La marche ne sert pas qu’à se déplacer, elle va bien au-delà. Elle est un acte de la pensée, une façon de vivre. Nous marchons au rythme de nos pensées, pas à pas, au pas ou à grand pas. Le pas décidé donne une contenance aux piétons que l’artiste Christophe Bruchansky représente dans ses œuvres. Leurs pas transcendent l’objet de leurs déplacements, ils sont les métronomes des grandes villes.

La vie citadine pourrait se résumer à quelques bruits de fond, ceux des transports motorisés et marteaux-piqueurs, des publicités et rappels de sécurité en tous genres. Or ce brouhaha masque un bruit peut-être encore plus caractéristique de notre époque, celui de nos pas pressés, à la sortie des bouches de métro, sur le trottoir des grandes avenues et autres lieux de transit. Le pas décidé donne une contenance aux piétons. Leurs pas transcendent l’objet de leurs déplacements, ils sont les métronomes des grandes villes.

Le pas indécis a quelque chose d’anachronique. Comment pourrait-on s’attarder, de nos jours, dans un dédale de ruelles, prendre le temps d’observer les passants, alors qu’on a à tout moment sur soi un plan qu’il suffit de suivre, une quantité illimitée d’articles, de vidéos et de musiques pour nous divertir ? Comment la médiocrité du quotidien pourrait-elle rivaliser avec les distractions d’un monde hypermédiatisé ?

Le piéton n’a plus aucune excuse pour se perdre et encore moins pour perdre son temps. Les flâneries solitaires sont dorénavant suspectes. On préfèrera être accompagné, utiliser le chien ou l’enfant à balader comme prétexte pour justifier nos errances.

Je n’ai pour ma part pas cette pudeur. Je flâne et observe les passants pressés. Je m’imagine leur destination, leur vie réglée comme du papier à musique, sans désaccord ni aucun temps mort. Leur marche forcée me rappelle des souvenirs et me rend nostalgique. Car il est bien plus aisé de marcher dans les pas d’autrui que de chercher sa propre destination.
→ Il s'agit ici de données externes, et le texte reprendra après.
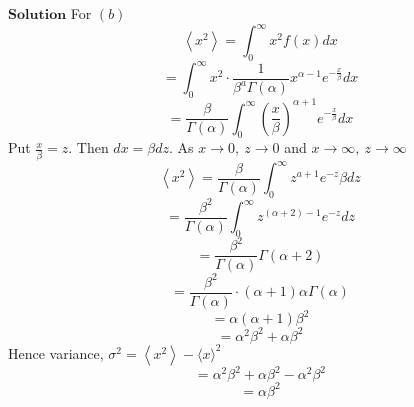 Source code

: $\boxed{\textbf{Solution}}$ For $(b)$ 
$$
\left\langle x^{2}\right\rangle=\int_{0}^{\infty} x^{2} f(x) d x
$$
$$=\int_{0}^{\infty} x^{2} \cdot \frac{1}{\beta^{a} \Gamma(\alpha)} x^{\alpha-1} e^{-\frac{x}{\beta}} d x$$
$$=\frac{\beta}{\Gamma(\alpha)} \int_{0}^{\infty}\left(\frac{x}{\beta}\right)^{\alpha+1} e^{-\frac{x}{\beta}} d x$$
Put $\frac{x}{\beta}=z .$ Then $d x=\beta d z .$ As $x \rightarrow 0, \  z \rightarrow 0$ and $x \rightarrow \infty, \  z \rightarrow \infty$
$$
\left\langle x^{2}\right\rangle=\frac{\beta}{\Gamma(\alpha)} \int_{0}^{\infty} z^{a+1} e^{-z} \beta d z
$$
$$=\frac{\beta^{2}}{\Gamma(\alpha)} \int_{0}^{\infty} z^{(\alpha+2)-1} e^{-z} d z$$
$$=\frac{\beta^{2}}{\Gamma(\alpha)} \Gamma(\alpha+2)$$
$$=\frac{\beta^{2}}{\Gamma(\alpha)} \cdot(\alpha+1) \alpha \Gamma(\alpha)$$
$$=\alpha(\alpha+1) \beta^{2}$$
$$=\alpha^{2} \beta^{2}+\alpha \beta^{2}$$
Hence variance, $\sigma^{2}=\left\langle x^{2}\right\rangle-\langle x\rangle^{2}$
$$=\alpha^{2} \beta^{2}+\alpha \beta^{2}-\alpha^{2} \beta^{2}$$
$$=\alpha \beta^{2}$$
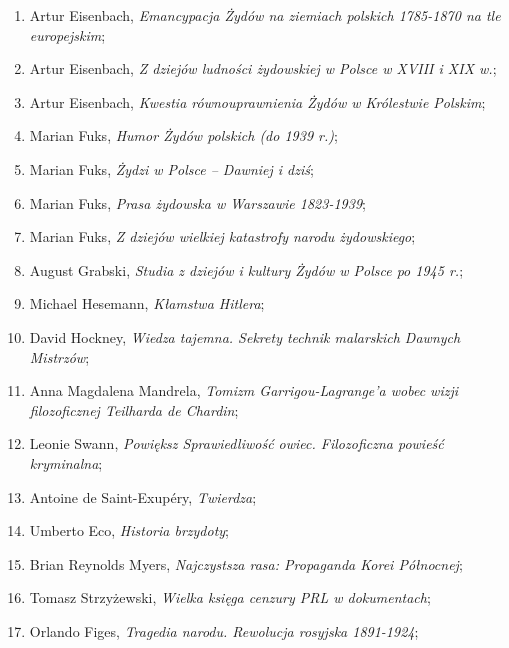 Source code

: \documentclass[a4paper,11pt]{article}
\begin{document}
\begin{enumerate}
\item Artur Eisenbach, \textit{Emancypacja Żydów na ziemiach polskich
    1785-1870 na tle europejskim};

\item Artur Eisenbach, \textit{Z dziejów ludności żydowskiej w Polsce w
    XVIII i XIX w.};

\item Artur Eisenbach, \textit{Kwestia równouprawnienia Żydów w
    Królestwie Polskim};

\item Marian Fuks, \textit{Humor Żydów polskich (do 1939 r.)};

\item Marian Fuks, \textit{Żydzi w Polsce – Dawniej i dziś};

\item Marian Fuks, \textit{Prasa żydowska w Warszawie 1823-1939};

\item Marian Fuks, \textit{Z dziejów wielkiej katastrofy narodu
    żydowskiego};

\item August Grabski, \textit{Studia z dziejów i kultury Żydów w Polsce
    po 1945 r.};

\item Michael Hesemann, \textit{Kłamstwa Hitlera};

\item David Hockney, \textit{Wiedza tajemna. Sekrety technik malarskich
    Dawnych Mistrzów};

\item Anna Magdalena Mandrela, \textit{Tomizm Garrigou-Lagrange’a wobec
    wizji filozoficznej Teilharda de Chardin};

\item Leonie Swann, \textit{Powiększ Sprawiedliwość owiec. Filozoficzna
    powieść kryminalna};

\item Antoine de Saint-Exupéry, \textit{Twierdza};

\item Umberto Eco, \textit{Historia brzydoty};

\item Brian Reynolds Myers, \textit{Najczystsza rasa: Propaganda Korei
    Północnej};

\item Tomasz Strzyżewski, \textit{Wielka księga cenzury PRL w
    dokumentach};

\item Orlando Figes, \textit{Tragedia narodu. Rewolucja rosyjska
    1891-1924};


\end{enumerate}
\end{document}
J’imagine qu’il fut une époque où la promenade était un objet de fierté, la marque d’un esprit romantique, d’un être en quête de sens. La flânerie est à l’origine de tous nos rêves et de toutes les révolutions. Elle nous incite à exercer notre liberté de penser. Elle est, de ce point de vue, crainte par les donneurs d’ordre en tous genres, bien plus encore que les marches de protestation, car les idées qui y germent sont secrètes et imprévisibles. La flânerie est donc une activité à dompter, à canaliser au travers de versions édulcorées telles que le weekend de tourisme ou l’après-midi de shopping, simulacres de l’oisiveté et palliatifs à la liberté. 

La flânerie, je le sais, n’est pas sans pièges. Elle n’apporte le plus souvent rien, aucun souvenir, aucune idée mémorable. Elle peut être entêtante et provoquer chez le flâneur une forme d’inaction. La marche aide en effet à supporter n’importe quelle condition. La souffrance, l’injustice et l’humiliation sont toutes plus tolérables lorsque l’on est en mouvement, même si ce mouvement ne mène nulle part.

Et pourtant, c’est de la marche sans aucune destination, des rêveries au grand jour que émergent les plus grandes ambitions. La marche ne sert pas qu’à se déplacer, elle va bien au-delà. Elle est un acte de la pensée, une façon de vivre. Nous marchons au rythme de nos pensées, pas à pas, au pas ou à grand pas. Nous pensons comme nous marchons, d’où la réflexion à mener sur l’état actuel de ce mode de déplacement.